Giudizio troppo severo per un uomo di ottant’anni che tanto ha detto e tanto ha dato, a me in primis? Sicuramente, ma questa iconoclastia è necessaria per rendersi conto che esiste un vuoto nuovo da colmare, e sentire il dovere morale di occuparlo.

L’Italia è il paese occidentale che ha avuto più vittime Covid, più restrizioni, più danni economici e meno vaccini: l’antico Guccini avvelenato dovrebbe cantare la ristoratrice di Pistoia, che si inginocchia nel bel mezzo delle manifestazioni di Roma, e chi se ne frega se ne ha il diritto, perché è lei in questo momento l’emblema dei soccombenti, dei dimenticati, dei reietti dalla parte del torto.
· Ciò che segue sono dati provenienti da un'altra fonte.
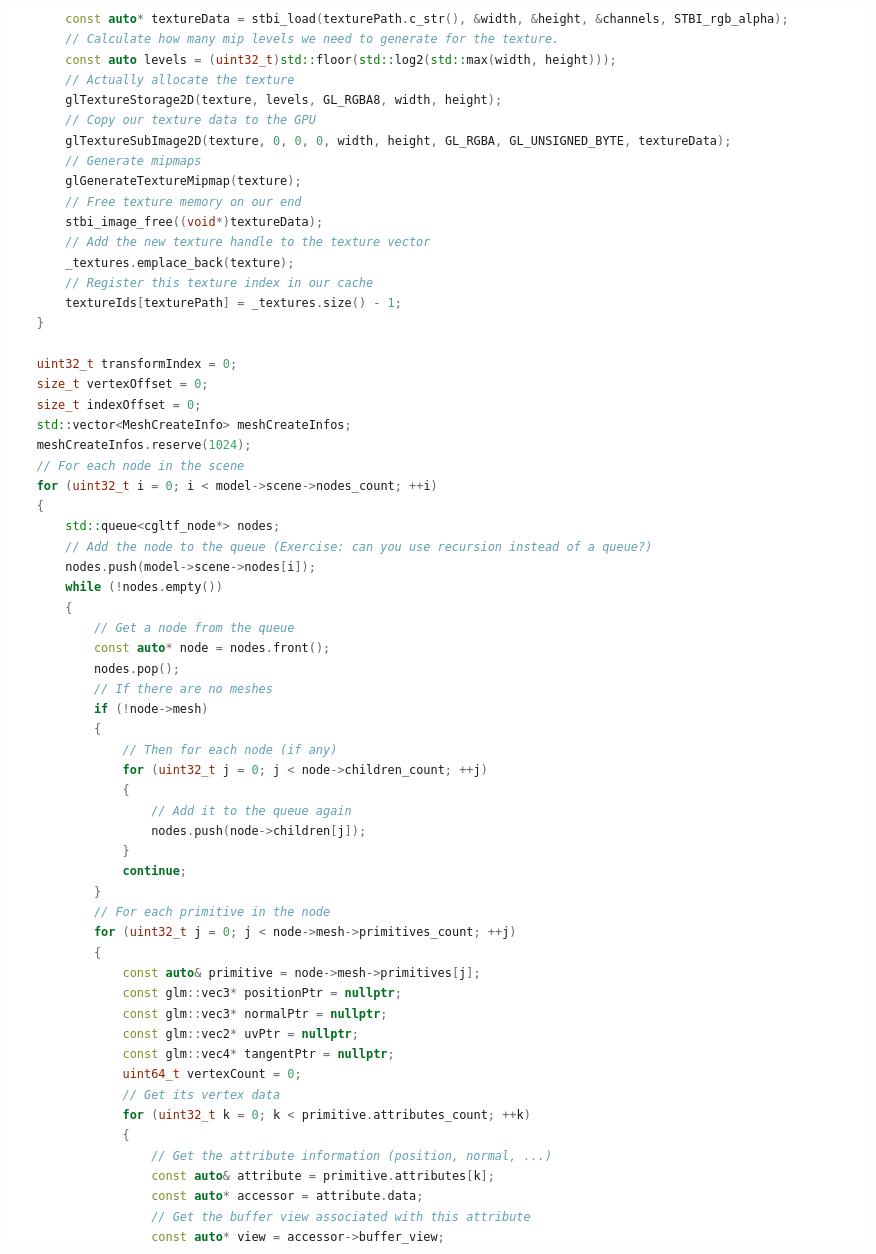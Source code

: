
 ```c++
        const auto* textureData = stbi_load(texturePath.c_str(), &width, &height, &channels, STBI_rgb_alpha);
        // Calculate how many mip levels we need to generate for the texture.
        const auto levels = (uint32_t)std::floor(std::log2(std::max(width, height)));
        // Actually allocate the texture
        glTextureStorage2D(texture, levels, GL_RGBA8, width, height);
        // Copy our texture data to the GPU
        glTextureSubImage2D(texture, 0, 0, 0, width, height, GL_RGBA, GL_UNSIGNED_BYTE, textureData);
        // Generate mipmaps
        glGenerateTextureMipmap(texture);
        // Free texture memory on our end
        stbi_image_free((void*)textureData);
        // Add the new texture handle to the texture vector
        _textures.emplace_back(texture);
        // Register this texture index in our cache
        textureIds[texturePath] = _textures.size() - 1;
    }
    
    uint32_t transformIndex = 0;
    size_t vertexOffset = 0;
    size_t indexOffset = 0;
    std::vector<MeshCreateInfo> meshCreateInfos;
    meshCreateInfos.reserve(1024);
    // For each node in the scene
    for (uint32_t i = 0; i < model->scene->nodes_count; ++i)
    {
        std::queue<cgltf_node*> nodes;
        // Add the node to the queue (Exercise: can you use recursion instead of a queue?)
        nodes.push(model->scene->nodes[i]);
        while (!nodes.empty())
        {
            // Get a node from the queue
            const auto* node = nodes.front();
            nodes.pop();
            // If there are no meshes
            if (!node->mesh)
            {
                // Then for each node (if any)
                for (uint32_t j = 0; j < node->children_count; ++j)
                {
                    // Add it to the queue again
                    nodes.push(node->children[j]);
                }
                continue;
            }
            // For each primitive in the node
            for (uint32_t j = 0; j < node->mesh->primitives_count; ++j)
            {
                const auto& primitive = node->mesh->primitives[j];
                const glm::vec3* positionPtr = nullptr;
                const glm::vec3* normalPtr = nullptr;
                const glm::vec2* uvPtr = nullptr;
                const glm::vec4* tangentPtr = nullptr;
                uint64_t vertexCount = 0;
                // Get its vertex data
                for (uint32_t k = 0; k < primitive.attributes_count; ++k)
                {
                    // Get the attribute information (position, normal, ...)
                    const auto& attribute = primitive.attributes[k];
                    const auto* accessor = attribute.data;
                    // Get the buffer view associated with this attribute
                    const auto* view = accessor->buffer_view;
```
Invece il suo nome se ne sta lì, tra Umberto de Giovannangeli (chiunque egli sia) e quello del re delle sardine, aggiungendo un peso specifico irrisorio a una scaramuccia di regime dalla noia mortale. Lo spettacolo a cui assistiamo è il bagliore scaturito da una nuova “variante sinistra”: una “mutazione antropologica” – per dirlo con le parole di Pier Paolo Pasolini –, di una sempre più “sinistra sinistra”.

Siamo nel vivo di quel periodo cupo che ancora Pasolini aveva previsto, quello dell'”entropia borghese”, che ha avvolto anche le ultime bandiere rosse, come quella di Guccini, nel suo nuovo “omologato” manto.
E io mi ritrovo come Moretti in Aprile, in ginocchio davanti al televisore, a pregare invano il mio bardo di non farsi mettere in mezzo proprio sulla libertà, il concetto che gli è sempre stato più caro.

Se volete il potere, impadronitevi, almeno del potere
Di un Partito che è tuttavia all’opposizione
ed ha come obiettivo teorico la distruzione del Potere

Pier Paolo Pasolini, Saggi sulla Letteratura e sull’arte I, a cura di Walter Siti e Silvia De Laude, Milano: I Meridiani. Mondadori.

Ottenere potere per distruggere il potere.

È vero, essere anarchici oggi provoca troppi dibattiti, troppa indignazione e poca azione, e a me che ormai sono un borghesaccio, ma che la fascinazione per quella roba l’ho sempre provata, non resta che rileggermi quel vecchio intervento di Francesco Negri, Coronavirus e Rivoluzione, scritto di fretta e nemmeno troppo bene, poco poetico, un po’ ignorante, ma con il cuore dalla parte giusta.